Broker architectural design pattern implementation

A while back I started reading an interesting book on software architectural design patterns. The broker patterns caught my interest because it looks pretty clever, its about distributed components which is interesting and there happens to be a team within my company that works on a 'broker' which I'm interested to know more about.

Also at the same time I started putting together a C library of useful functions, some code of which were BSD socket functions and data structure implementations. So I thought, "why not build a fairly fully functional representation of the broker pattern in C and at the same time build my library to support it?". So I did - what a cool project.

Lots of lessons learnt.

You can see a nice pictorial representation of the components in the broker pattern here

This is a broker written in C using the broker pattern. The communications are through tcp sockets using an "on-the-wire" data format called msgpack which is similar to Json which serves as a common protocol between the components.

This is the design behind the broker pattern: https://en.wikipedia.org/wiki/Broker_Pattern] And here is a nice picture that shows the components involved in the pattern

To see a picture of the components of the broker pattern see here.

You can browse the full code here

The solution is broken down into the following components, as seen above.

Broker

The idea here is that this component listens for incoming socket connections from either clients or servers and routes the connections between the two, allowing neither of the two components to 'know' the location of each other and they all rely on the broker to 'broker' the connections to the correct destination.

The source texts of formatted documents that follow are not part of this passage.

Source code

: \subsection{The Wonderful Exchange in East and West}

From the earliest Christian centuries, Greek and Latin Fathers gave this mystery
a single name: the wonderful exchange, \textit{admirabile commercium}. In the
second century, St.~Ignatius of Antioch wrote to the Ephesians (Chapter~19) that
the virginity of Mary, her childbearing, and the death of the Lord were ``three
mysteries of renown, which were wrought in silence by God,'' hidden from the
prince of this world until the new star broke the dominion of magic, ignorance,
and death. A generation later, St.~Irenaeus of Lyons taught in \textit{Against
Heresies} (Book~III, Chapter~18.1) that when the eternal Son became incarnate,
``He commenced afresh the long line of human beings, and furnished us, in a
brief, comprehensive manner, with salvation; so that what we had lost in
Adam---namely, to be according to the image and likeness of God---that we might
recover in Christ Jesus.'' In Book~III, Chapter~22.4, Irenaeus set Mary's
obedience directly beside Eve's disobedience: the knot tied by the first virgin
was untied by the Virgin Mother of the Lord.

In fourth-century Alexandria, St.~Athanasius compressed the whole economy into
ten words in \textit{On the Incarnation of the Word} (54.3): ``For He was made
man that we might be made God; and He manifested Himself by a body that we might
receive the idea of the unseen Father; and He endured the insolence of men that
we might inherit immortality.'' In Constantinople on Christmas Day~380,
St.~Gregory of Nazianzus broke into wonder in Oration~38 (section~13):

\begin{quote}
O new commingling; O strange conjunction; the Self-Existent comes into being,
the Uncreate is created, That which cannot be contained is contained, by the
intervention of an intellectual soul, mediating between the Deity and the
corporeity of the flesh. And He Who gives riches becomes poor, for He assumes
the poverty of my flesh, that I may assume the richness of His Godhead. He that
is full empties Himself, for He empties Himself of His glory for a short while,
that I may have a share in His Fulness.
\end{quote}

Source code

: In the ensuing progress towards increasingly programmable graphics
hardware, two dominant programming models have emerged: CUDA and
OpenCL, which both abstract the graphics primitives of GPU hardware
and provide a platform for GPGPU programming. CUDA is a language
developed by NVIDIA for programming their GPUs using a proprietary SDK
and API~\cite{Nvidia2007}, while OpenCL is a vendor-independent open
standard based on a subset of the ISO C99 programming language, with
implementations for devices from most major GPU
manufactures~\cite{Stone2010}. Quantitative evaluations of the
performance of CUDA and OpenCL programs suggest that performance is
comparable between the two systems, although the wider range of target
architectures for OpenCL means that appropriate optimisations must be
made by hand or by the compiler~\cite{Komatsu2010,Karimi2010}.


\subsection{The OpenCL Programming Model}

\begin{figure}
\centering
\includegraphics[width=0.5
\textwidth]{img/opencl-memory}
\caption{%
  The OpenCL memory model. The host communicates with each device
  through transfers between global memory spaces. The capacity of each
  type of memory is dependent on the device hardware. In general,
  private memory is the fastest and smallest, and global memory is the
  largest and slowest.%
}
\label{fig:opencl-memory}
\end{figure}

This is the essence of what the broker pattern tries to achieve - lochttp://devel.stuartmathews.com/projects/broker/repository/revisions/master/entry/server/server.cation independence. The broker pattern is used in designing distributed components that need to communicate but offloads managing the communication to the broker component - the client and the server are usually the components that try to talk to each other. Both register with the broker by providing their location details and the broker. Each component (client/server) talks to just the broker that it has registered with. When sending a request for a service say on a server that is registered with the broker, the client will send the request to the broker, the broker will send it on to any server that has registered with the broker(and having specified what services it can fulfil). If a server goes down, the client knows nothing about the server and simply asks the broker to service the request and the broker will do so to another registered server that is capable of servicing that request. The request is sent to the next best server, the response is sent back to the broker and the broker sends it back to the requesting client. This also allows failing components not to bring down others because they are all isolated from each other.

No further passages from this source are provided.